[Source texts of formatted documents]
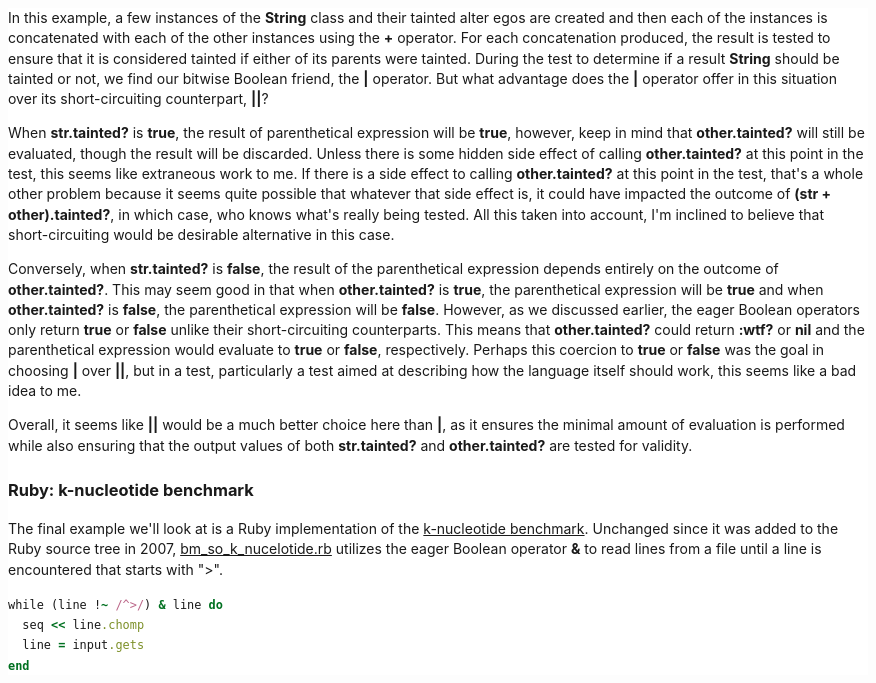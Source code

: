 In this example, a few instances of the **String** class and their tainted alter
egos are created and then each of the instances is concatenated with each of the
other instances using the **+** operator. For each concatenation produced, the
result is tested to ensure that it is considered tainted if either of its
parents were tainted. During the test to determine if a result **String** should
be tainted or not, we find our bitwise Boolean friend, the **|** operator. But
what advantage does the **|** operator offer in this situation over its
short-circuiting counterpart, **||**?

When **str.tainted?** is **true**, the result of parenthetical expression will
be **true**, however, keep in mind that **other.tainted?** will still be
evaluated, though the result will be discarded. Unless there is some hidden side
effect of calling **other.tainted?** at this point in the test, this seems like
extraneous work to me. If there is a side effect to calling **other.tainted?**
at this point in the test, that's a whole other problem because it seems quite
possible that whatever that side effect is, it could have impacted the outcome
of **(str + other).tainted?**, in which case, who knows what's really being
tested. All this taken into account, I'm inclined to believe that
short-circuiting would be desirable alternative in this case.

Conversely, when **str.tainted?** is **false**, the result of the parenthetical
expression depends entirely on the outcome of **other.tainted?**. This may seem
good in that when **other.tainted?** is **true**, the parenthetical expression
will be **true** and when **other.tainted?** is **false**, the parenthetical
expression will be **false**. However, as we discussed earlier, the eager
Boolean operators only return **true** or **false** unlike their
short-circuiting counterparts. This means that **other.tainted?** could return
**:wtf?** or **nil** and the parenthetical expression would evaluate to **true**
or **false**, respectively. Perhaps this coercion to **true** or **false** was
the goal in choosing **|** over **||**, but in a test, particularly a test aimed
at describing how the language itself should work, this seems like a bad idea to
me.

Overall, it seems like **||** would be a much better choice here than **|**, as
it ensures the minimal amount of evaluation is performed while also ensuring
that the output values of both **str.tainted?** and **other.tainted?** are
tested for validity.

### Ruby: k-nucleotide benchmark

The final example we'll look at is a Ruby implementation of the
[k-nucleotide benchmark](http://benchmarksgame.alioth.debian.org/u32/performance.php?test=knucleotide#about).
Unchanged since it was added to the Ruby source tree in 2007,
[bm_so_k_nucelotide.rb](https://github.com/ruby/ruby/blob/75feee0968c9345e7ffd2bda9835fcd60b4c0880/benchmark/bm_so_k_nucleotide.rb#L40)
utilizes the eager Boolean operator **&** to read lines from a file until a line
is encountered that starts with ">".

```ruby
while (line !~ /^>/) & line do
  seq << line.chomp
  line = input.gets
end
```
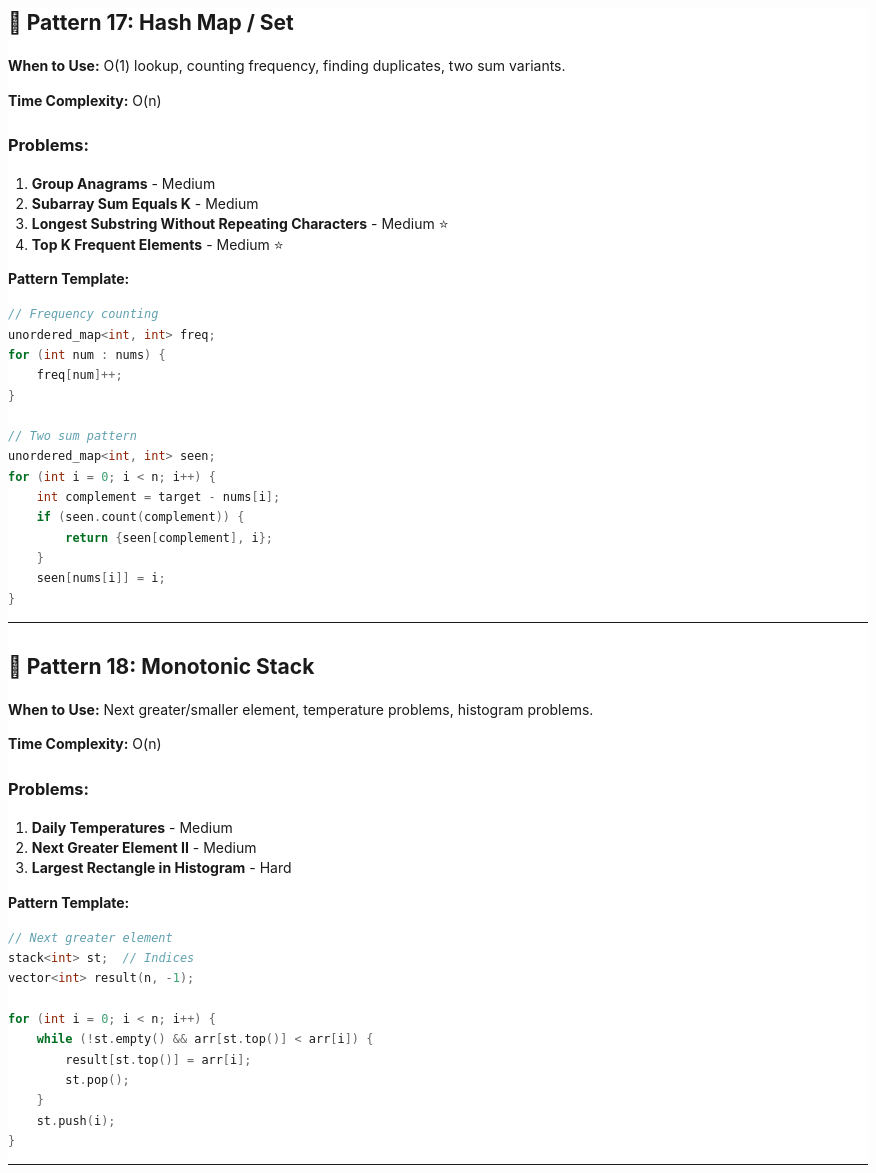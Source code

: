
## 🎯 Pattern 17: Hash Map / Set

**When to Use:** O(1) lookup, counting frequency, finding duplicates, two sum variants.

**Time Complexity:** O(n)

### Problems:
1. **Group Anagrams** - Medium
2. **Subarray Sum Equals K** - Medium
3. **Longest Substring Without Repeating Characters** - Medium ⭐
4. **Top K Frequent Elements** - Medium ⭐

**Pattern Template:**
```cpp
// Frequency counting
unordered_map<int, int> freq;
for (int num : nums) {
    freq[num]++;
}

// Two sum pattern
unordered_map<int, int> seen;
for (int i = 0; i < n; i++) {
    int complement = target - nums[i];
    if (seen.count(complement)) {
        return {seen[complement], i};
    }
    seen[nums[i]] = i;
}
```

---

## 🎯 Pattern 18: Monotonic Stack

**When to Use:** Next greater/smaller element, temperature problems, histogram problems.

**Time Complexity:** O(n)

### Problems:
1. **Daily Temperatures** - Medium
2. **Next Greater Element II** - Medium
3. **Largest Rectangle in Histogram** - Hard

**Pattern Template:**
```cpp
// Next greater element
stack<int> st;  // Indices
vector<int> result(n, -1);

for (int i = 0; i < n; i++) {
    while (!st.empty() && arr[st.top()] < arr[i]) {
        result[st.top()] = arr[i];
        st.pop();
    }
    st.push(i);
}
```

---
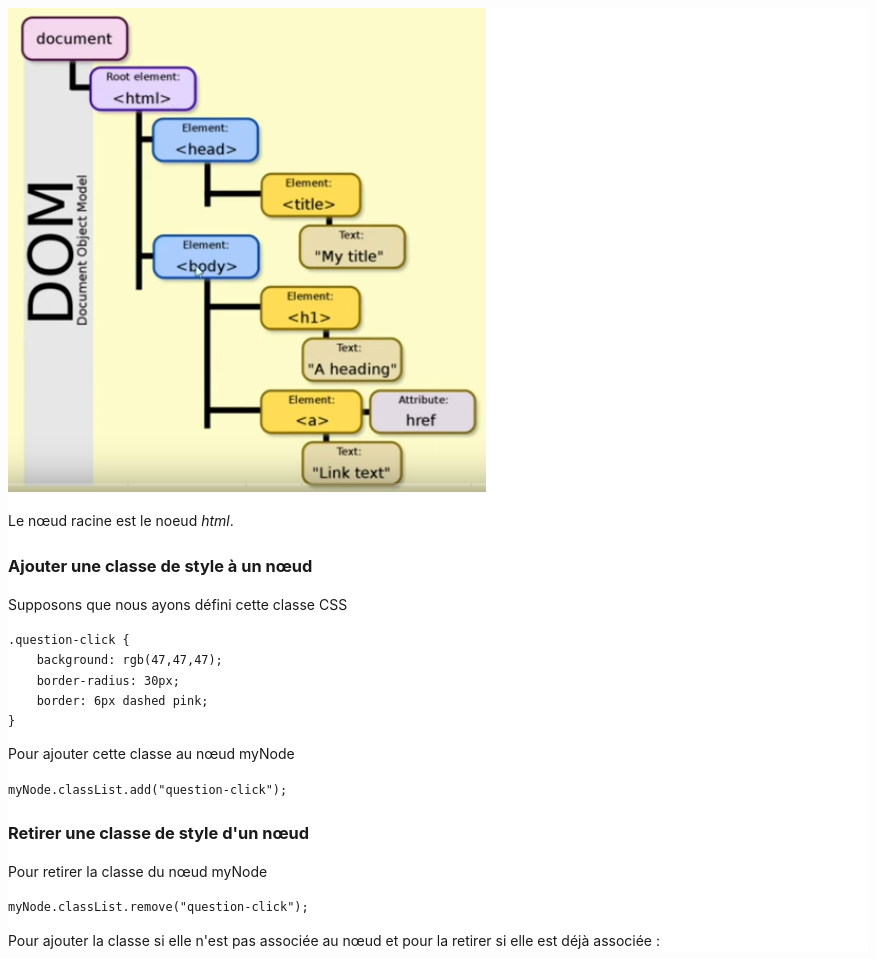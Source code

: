 ![](images/DOM.png)

Le nœud racine est le noeud _html_.

### Ajouter une classe de style à un nœud

Supposons que nous ayons défini cette classe CSS

```
.question-click {
    background: rgb(47,47,47);
    border-radius: 30px;
    border: 6px dashed pink;
}
```

Pour ajouter cette classe au nœud myNode

```
myNode.classList.add("question-click");
```

### Retirer une classe de style d'un nœud

Pour retirer la classe du nœud myNode

```
myNode.classList.remove("question-click");
```

Pour ajouter la classe si elle n'est pas associée au nœud et pour la retirer si elle est déjà associée :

• [Exercise description]: Reproduce only the lines above, starting at the line with "be **true**, however, keep" and ending at the line with "The final example", exactly as written.

• [Output for this task]:
be **true**, however, keep in mind that **other.tainted?** will still be
evaluated, though the result will be discarded. Unless there is some hidden side
effect of calling **other.tainted?** at this point in the test, this seems like
extraneous work to me. If there is a side effect to calling **other.tainted?**
at this point in the test, that's a whole other problem because it seems quite
possible that whatever that side effect is, it could have impacted the outcome
of **(str + other).tainted?**, in which case, who knows what's really being
tested. All this taken into account, I'm inclined to believe that
short-circuiting would be desirable alternative in this case.

Conversely, when **str.tainted?** is **false**, the result of the parenthetical
expression depends entirely on the outcome of **other.tainted?**. This may seem
good in that when **other.tainted?** is **true**, the parenthetical expression
will be **true** and when **other.tainted?** is **false**, the parenthetical
expression will be **false**. However, as we discussed earlier, the eager
Boolean operators only return **true** or **false** unlike their
short-circuiting counterparts. This means that **other.tainted?** could return
**:wtf?** or **nil** and the parenthetical expression would evaluate to **true**
or **false**, respectively. Perhaps this coercion to **true** or **false** was
the goal in choosing **|** over **||**, but in a test, particularly a test aimed
at describing how the language itself should work, this seems like a bad idea to
me.

Overall, it seems like **||** would be a much better choice here than **|**, as
it ensures the minimal amount of evaluation is performed while also ensuring
that the output values of both **str.tainted?** and **other.tainted?** are
tested for validity.

### Ruby: k-nucleotide benchmark

The final example we'll look at is a Ruby implementation of the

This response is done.